帝人設立の歴史②
二人の東京帝国大学生(久村清太と秦逸三)、そして金子直吉との出会い
日本で最初にヴィスコースの研究(セルロース繊維再生方法の研究)を行ったのは久村清太(くむらせいた)といわれている。久村は東京帝国大学工科大学応用化学科在学中に、東京の太陽レザー製造所という町工場でアルバイトをしていた。久村はすぐにその才能が認められて給料も上がり、太陽レザーでヴィスコースの研究に夢中となり、結局東京帝国大学は退学することになる。
久村はレザー(模造皮革)の艶を消す方法を生み出し、「艶消しレザー」と呼ばれる特許を取得。この特許に対して金子直吉と鈴木商店傘下の東レザーの松島誠の目が止まる。そして鈴木商店、太陽レザーが出資し、また久村も特許を現物出資することで明治40(1907)年に東京レザー合資会社を設立。(同社は翌明治41年に鈴木商店系列の東レザー(株)に吸収合併され久村は同社の技師長となり、大阪に赴任する) これが久村と金子直吉との出会いであった。そして久村はレザーの研究の傍らヴィスコースの研究を行い、人絹の製造にまで研究を発展させていく。
一方、久村の東京帝国大学の同窓に秦逸三(はたいつぞう)がいた。ただし久村は教室に出てこないので二人は顔を知っている程度であった。

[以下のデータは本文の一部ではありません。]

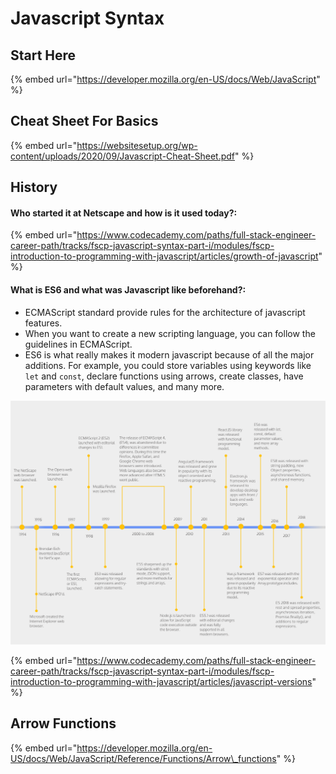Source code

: # Javascript Syntax

## Start Here

{% embed url="https://developer.mozilla.org/en-US/docs/Web/JavaScript" %}



## Cheat Sheet For Basics

{% embed url="https://websitesetup.org/wp-content/uploads/2020/09/Javascript-Cheat-Sheet.pdf" %}

## History

#### Who started it at Netscape and how is it used today?:

{% embed url="https://www.codecademy.com/paths/full-stack-engineer-career-path/tracks/fscp-javascript-syntax-part-i/modules/fscp-introduction-to-programming-with-javascript/articles/growth-of-javascript" %}



#### What is ES6 and what was Javascript like beforehand?:

* ECMAScript standard provide rules for the architecture of javascript features.
* When you want to create a new scripting language, you can follow the guidelines in ECMAScript. 
* ES6 is what really makes it modern javascript because of all the major additions. For example, you could store variables using keywords like `let` and `const`, declare functions using arrows, create classes, have parameters with default values, and many more.

![Image source: Codecademy in article &quot;JavaScript Versions: ES6 and Before](../../.gitbook/assets/image%20%28521%29.png)

{% embed url="https://www.codecademy.com/paths/full-stack-engineer-career-path/tracks/fscp-javascript-syntax-part-i/modules/fscp-introduction-to-programming-with-javascript/articles/javascript-versions" %}

## Arrow Functions

{% embed url="https://developer.mozilla.org/en-US/docs/Web/JavaScript/Reference/Functions/Arrow\_functions" %}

秦は大学で油脂を専攻し、卒業後の明治41(1908)年に樟脳専売局神戸製造所に赴任した。翌年には神戸税関に転職し、輸入人絹糸の通関業務を担当した。しかし大学で専攻した応用化学を活かす仕事をしたいと思い、当時神戸で急速に成長し、樟脳を取り扱っていた鈴木商店の金子直吉の自宅を訪問し、就職の相談を行う。当時は日本セルロイド人造絹糸(株)が設立された時期でもあり、人絹の事業化に非常に強い関心をもっていた金子は秦に「それならばひとつ人絹でも研究したらどうか」と勧めたという。

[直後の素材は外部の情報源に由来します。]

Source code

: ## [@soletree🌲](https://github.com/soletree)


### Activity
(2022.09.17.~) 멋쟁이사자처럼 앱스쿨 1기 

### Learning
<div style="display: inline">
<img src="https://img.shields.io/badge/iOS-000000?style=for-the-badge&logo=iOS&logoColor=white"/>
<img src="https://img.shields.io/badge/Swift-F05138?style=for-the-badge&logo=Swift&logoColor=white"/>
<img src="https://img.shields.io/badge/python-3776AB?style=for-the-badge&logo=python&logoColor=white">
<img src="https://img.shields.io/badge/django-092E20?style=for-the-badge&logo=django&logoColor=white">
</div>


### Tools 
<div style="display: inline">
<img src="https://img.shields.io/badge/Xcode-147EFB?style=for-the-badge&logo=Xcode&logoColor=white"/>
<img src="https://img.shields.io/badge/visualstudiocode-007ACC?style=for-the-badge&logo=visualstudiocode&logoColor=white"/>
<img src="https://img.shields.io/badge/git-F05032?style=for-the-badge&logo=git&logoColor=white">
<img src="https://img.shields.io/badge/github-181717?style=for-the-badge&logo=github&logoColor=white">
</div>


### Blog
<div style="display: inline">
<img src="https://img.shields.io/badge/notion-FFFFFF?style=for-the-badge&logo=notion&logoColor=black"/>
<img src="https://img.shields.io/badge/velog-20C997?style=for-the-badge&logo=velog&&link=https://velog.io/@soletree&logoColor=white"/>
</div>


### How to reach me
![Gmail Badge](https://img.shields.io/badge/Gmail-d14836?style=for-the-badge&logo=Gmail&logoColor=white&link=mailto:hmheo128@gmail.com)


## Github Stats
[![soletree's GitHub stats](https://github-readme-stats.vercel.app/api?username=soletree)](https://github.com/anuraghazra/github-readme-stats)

その後、秦は久村を東レザーの研究室に訪ね、久村は人絹について語り、秦自身も人絹製造の研究について興味を深めることになる。
秦は、その後金子から具体的な仕事の斡旋の話しが無いため、明治45(1912)年に米沢高等工業学校の応用化学科の講師(後・教授)となった。そして金子、久村の人絹に関する話を思い出し、米沢で人絹製造の研究をすると決心するのであった。